Exercise prompt -> Word for word, return the lines below from the first through the line that has "Hardware for 1-bit", dropping the pictures.

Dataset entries
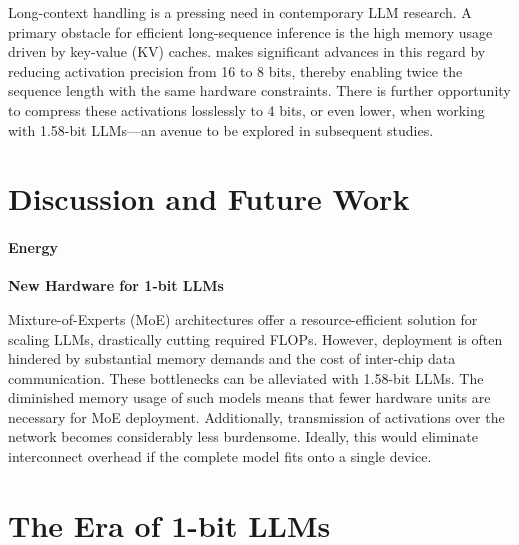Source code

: Long-context handling is a pressing need in contemporary LLM research. A primary obstacle for efficient long-sequence inference is the high memory usage driven by key-value (KV) caches.  makes significant advances in this regard by reducing activation precision from 16 to 8 bits, thereby enabling twice the sequence length with the same hardware constraints. There is further opportunity to compress these activations losslessly to 4 bits, or even lower, when working with 1.58-bit LLMs—an avenue to be explored in subsequent studies.

\section{Discussion and Future Work}

\paragraph{Energy}

\textbf{New Hardware for 1-bit LLMs}

Mixture-of-Experts (MoE) architectures offer a resource-efficient solution for scaling LLMs, drastically cutting required FLOPs. However, deployment is often hindered by substantial memory demands and the cost of inter-chip data communication. These bottlenecks can be alleviated with 1.58-bit LLMs. The diminished memory usage of such models means that fewer hardware units are necessary for MoE deployment. Additionally, transmission of activations over the network becomes considerably less burdensome. Ideally, this would eliminate interconnect overhead if the complete model fits onto a single device.

\section{The Era of 1-bit LLMs}


\begin{abstract}
Building upon advances like BitNet~\cite{bitnet}, the landscape of Large Language Models (LLMs) is shifting towards highly efficient 1-bit representations. In this study, we present a 1-bit LLM variant named \textbf{}, characterized by constraining every model parameter to one of three possible values: \{-1, 0, 1\}. Despite this drastic reduction in precision, our ternary LLM achieves parity with its full-precision Transformer counterpart (using FP16 or BF16) in both perplexity and downstream task accuracy for equivalent model sizes and training data volumes. At the same time, it brings considerable advantages in terms of inference latency, memory utilization, computational throughput, and energy efficiency. Notably, this 1.58-bit representation inspires a novel scaling law and provides a blueprint for the next generation of LLMs that combine high effectiveness with low resource demands. This approach further unlocks a fresh computing paradigm and paves the way for the development of specialized hardware geared towards 1-bit LLM architectures.
\end{abstract}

Written answer ->
Source code

: Long-context handling is a pressing need in contemporary LLM research. A primary obstacle for efficient long-sequence inference is the high memory usage driven by key-value (KV) caches.  makes significant advances in this regard by reducing activation precision from 16 to 8 bits, thereby enabling twice the sequence length with the same hardware constraints. There is further opportunity to compress these activations losslessly to 4 bits, or even lower, when working with 1.58-bit LLMs—an avenue to be explored in subsequent studies.

\section{Discussion and Future Work}

\paragraph{Energy}

\textbf{New Hardware for 1-bit LLMs}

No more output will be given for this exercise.